Data for this task —
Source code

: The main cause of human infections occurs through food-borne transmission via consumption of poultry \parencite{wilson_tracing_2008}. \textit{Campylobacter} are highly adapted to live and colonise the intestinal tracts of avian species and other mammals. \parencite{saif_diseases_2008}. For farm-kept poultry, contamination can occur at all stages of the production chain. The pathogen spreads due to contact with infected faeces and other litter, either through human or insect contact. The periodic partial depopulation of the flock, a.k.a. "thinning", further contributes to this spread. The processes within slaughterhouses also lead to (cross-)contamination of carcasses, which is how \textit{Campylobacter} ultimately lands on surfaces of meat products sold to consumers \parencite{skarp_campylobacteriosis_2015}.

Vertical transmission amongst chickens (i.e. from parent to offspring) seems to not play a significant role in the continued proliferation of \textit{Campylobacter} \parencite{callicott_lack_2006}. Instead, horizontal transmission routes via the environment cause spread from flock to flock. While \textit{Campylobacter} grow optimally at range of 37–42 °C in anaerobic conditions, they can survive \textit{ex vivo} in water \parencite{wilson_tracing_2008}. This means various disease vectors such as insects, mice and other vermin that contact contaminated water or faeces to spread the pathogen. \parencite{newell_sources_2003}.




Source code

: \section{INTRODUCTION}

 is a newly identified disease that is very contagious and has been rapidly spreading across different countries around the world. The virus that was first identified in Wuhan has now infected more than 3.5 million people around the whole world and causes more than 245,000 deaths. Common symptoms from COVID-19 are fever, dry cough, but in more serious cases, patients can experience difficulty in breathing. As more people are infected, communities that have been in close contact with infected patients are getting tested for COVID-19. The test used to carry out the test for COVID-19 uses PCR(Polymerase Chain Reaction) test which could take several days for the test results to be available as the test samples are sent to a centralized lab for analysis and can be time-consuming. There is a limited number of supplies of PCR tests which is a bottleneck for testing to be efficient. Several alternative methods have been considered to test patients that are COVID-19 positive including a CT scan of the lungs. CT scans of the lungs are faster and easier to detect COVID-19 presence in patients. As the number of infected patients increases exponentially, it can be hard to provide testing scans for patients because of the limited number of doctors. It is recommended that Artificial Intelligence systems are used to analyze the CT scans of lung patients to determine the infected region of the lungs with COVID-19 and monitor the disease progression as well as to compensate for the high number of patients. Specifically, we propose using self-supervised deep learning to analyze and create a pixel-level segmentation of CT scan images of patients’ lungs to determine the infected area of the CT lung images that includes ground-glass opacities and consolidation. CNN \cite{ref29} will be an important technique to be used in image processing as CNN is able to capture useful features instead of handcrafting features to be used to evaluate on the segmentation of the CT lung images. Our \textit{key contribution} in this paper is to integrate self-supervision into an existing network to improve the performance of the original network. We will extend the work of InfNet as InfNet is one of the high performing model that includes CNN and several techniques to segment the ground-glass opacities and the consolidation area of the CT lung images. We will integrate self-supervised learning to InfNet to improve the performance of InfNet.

Goal of the exercise — Send back all of the entries exactly, with nothing missing.

Exercise answer —
Source code

: The main cause of human infections occurs through food-borne transmission via consumption of poultry \parencite{wilson_tracing_2008}. \textit{Campylobacter} are highly adapted to live and colonise the intestinal tracts of avian species and other mammals. \parencite{saif_diseases_2008}. For farm-kept poultry, contamination can occur at all stages of the production chain. The pathogen spreads due to contact with infected faeces and other litter, either through human or insect contact. The periodic partial depopulation of the flock, a.k.a. "thinning", further contributes to this spread. The processes within slaughterhouses also lead to (cross-)contamination of carcasses, which is how \textit{Campylobacter} ultimately lands on surfaces of meat products sold to consumers \parencite{skarp_campylobacteriosis_2015}.

Vertical transmission amongst chickens (i.e. from parent to offspring) seems to not play a significant role in the continued proliferation of \textit{Campylobacter} \parencite{callicott_lack_2006}. Instead, horizontal transmission routes via the environment cause spread from flock to flock. While \textit{Campylobacter} grow optimally at range of 37–42 °C in anaerobic conditions, they can survive \textit{ex vivo} in water \parencite{wilson_tracing_2008}. This means various disease vectors such as insects, mice and other vermin that contact contaminated water or faeces to spread the pathogen. \parencite{newell_sources_2003}.




Source code

: \section{INTRODUCTION}

 is a newly identified disease that is very contagious and has been rapidly spreading across different countries around the world. The virus that was first identified in Wuhan has now infected more than 3.5 million people around the whole world and causes more than 245,000 deaths. Common symptoms from COVID-19 are fever, dry cough, but in more serious cases, patients can experience difficulty in breathing. As more people are infected, communities that have been in close contact with infected patients are getting tested for COVID-19. The test used to carry out the test for COVID-19 uses PCR(Polymerase Chain Reaction) test which could take several days for the test results to be available as the test samples are sent to a centralized lab for analysis and can be time-consuming. There is a limited number of supplies of PCR tests which is a bottleneck for testing to be efficient. Several alternative methods have been considered to test patients that are COVID-19 positive including a CT scan of the lungs. CT scans of the lungs are faster and easier to detect COVID-19 presence in patients. As the number of infected patients increases exponentially, it can be hard to provide testing scans for patients because of the limited number of doctors. It is recommended that Artificial Intelligence systems are used to analyze the CT scans of lung patients to determine the infected region of the lungs with COVID-19 and monitor the disease progression as well as to compensate for the high number of patients. Specifically, we propose using self-supervised deep learning to analyze and create a pixel-level segmentation of CT scan images of patients’ lungs to determine the infected area of the CT lung images that includes ground-glass opacities and consolidation. CNN \cite{ref29} will be an important technique to be used in image processing as CNN is able to capture useful features instead of handcrafting features to be used to evaluate on the segmentation of the CT lung images. Our \textit{key contribution} in this paper is to integrate self-supervision into an existing network to improve the performance of the original network. We will extend the work of InfNet as InfNet is one of the high performing model that includes CNN and several techniques to segment the ground-glass opacities and the consolidation area of the CT lung images. We will integrate self-supervised learning to InfNet to improve the performance of InfNet.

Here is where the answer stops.